## EXERCISE REQUIREMENTS
Transcribe word for word the lines below from the line with "- chore: add" through the line with "- feat: add version", ends included.

Saved data entries:
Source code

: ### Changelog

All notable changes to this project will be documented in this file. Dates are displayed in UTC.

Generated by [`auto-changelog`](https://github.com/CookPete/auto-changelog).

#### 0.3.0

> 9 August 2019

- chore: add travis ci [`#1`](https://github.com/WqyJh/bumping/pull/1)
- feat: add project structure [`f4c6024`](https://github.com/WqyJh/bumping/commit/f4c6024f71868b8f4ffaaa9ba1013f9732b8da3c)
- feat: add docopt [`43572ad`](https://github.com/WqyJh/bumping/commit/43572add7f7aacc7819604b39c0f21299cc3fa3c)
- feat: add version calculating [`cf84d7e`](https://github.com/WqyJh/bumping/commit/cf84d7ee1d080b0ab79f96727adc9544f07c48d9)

---

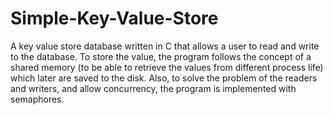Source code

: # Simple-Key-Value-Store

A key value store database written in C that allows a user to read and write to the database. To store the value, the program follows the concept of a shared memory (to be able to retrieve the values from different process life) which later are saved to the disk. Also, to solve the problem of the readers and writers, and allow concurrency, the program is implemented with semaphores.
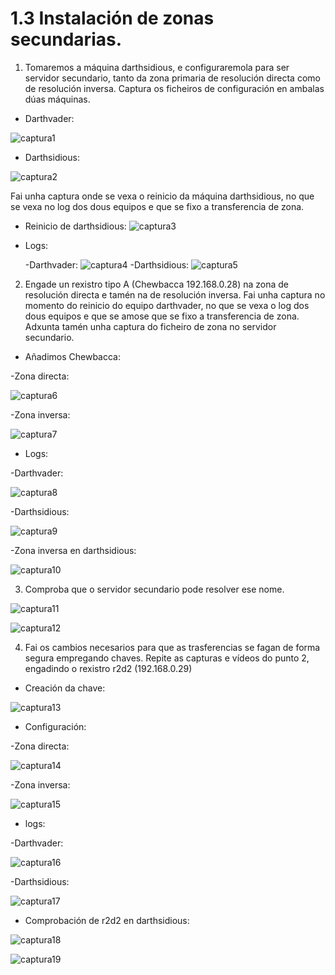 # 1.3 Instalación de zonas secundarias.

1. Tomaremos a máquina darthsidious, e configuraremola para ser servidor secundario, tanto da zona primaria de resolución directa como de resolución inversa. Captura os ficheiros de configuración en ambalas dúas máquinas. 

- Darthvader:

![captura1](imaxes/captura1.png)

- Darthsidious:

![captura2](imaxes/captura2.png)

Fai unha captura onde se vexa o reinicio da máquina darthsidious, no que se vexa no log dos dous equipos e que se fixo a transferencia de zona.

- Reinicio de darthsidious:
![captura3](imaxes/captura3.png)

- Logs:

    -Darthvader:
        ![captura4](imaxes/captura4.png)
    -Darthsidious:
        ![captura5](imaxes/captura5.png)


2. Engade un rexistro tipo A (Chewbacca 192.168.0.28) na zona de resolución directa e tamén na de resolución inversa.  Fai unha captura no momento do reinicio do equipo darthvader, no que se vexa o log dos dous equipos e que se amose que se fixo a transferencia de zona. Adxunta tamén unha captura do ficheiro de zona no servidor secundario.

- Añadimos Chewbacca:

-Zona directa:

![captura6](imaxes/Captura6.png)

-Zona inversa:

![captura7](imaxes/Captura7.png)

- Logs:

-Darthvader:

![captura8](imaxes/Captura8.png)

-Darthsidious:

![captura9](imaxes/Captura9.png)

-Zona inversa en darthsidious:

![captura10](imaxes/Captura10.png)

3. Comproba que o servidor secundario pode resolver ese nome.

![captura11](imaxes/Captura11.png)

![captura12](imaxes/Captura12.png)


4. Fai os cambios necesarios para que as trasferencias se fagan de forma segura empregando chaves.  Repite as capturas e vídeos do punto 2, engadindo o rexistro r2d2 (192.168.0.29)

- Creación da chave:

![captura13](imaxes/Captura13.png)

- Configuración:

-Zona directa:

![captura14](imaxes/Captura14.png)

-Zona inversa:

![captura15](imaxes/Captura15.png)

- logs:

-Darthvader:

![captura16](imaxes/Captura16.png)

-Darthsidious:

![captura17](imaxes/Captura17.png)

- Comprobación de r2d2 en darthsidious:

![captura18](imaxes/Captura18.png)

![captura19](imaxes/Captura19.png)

==

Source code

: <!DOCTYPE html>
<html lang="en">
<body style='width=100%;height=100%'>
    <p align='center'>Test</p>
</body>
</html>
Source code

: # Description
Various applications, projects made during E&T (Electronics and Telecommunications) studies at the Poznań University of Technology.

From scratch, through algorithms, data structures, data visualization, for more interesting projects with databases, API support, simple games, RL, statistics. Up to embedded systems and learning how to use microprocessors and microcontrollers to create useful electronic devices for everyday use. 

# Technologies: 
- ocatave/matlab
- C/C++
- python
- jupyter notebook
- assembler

## PROBLEM SOLUTION
- chore: add travis ci [`#1`](https://github.com/WqyJh/bumping/pull/1)
- feat: add project structure [`f4c6024`](https://github.com/WqyJh/bumping/commit/f4c6024f71868b8f4ffaaa9ba1013f9732b8da3c)
- feat: add docopt [`43572ad`](https://github.com/WqyJh/bumping/commit/43572add7f7aacc7819604b39c0f21299cc3fa3c)
- feat: add version calculating [`cf84d7e`](https://github.com/WqyJh/bumping/commit/cf84d7ee1d080b0ab79f96727adc9544f07c48d9)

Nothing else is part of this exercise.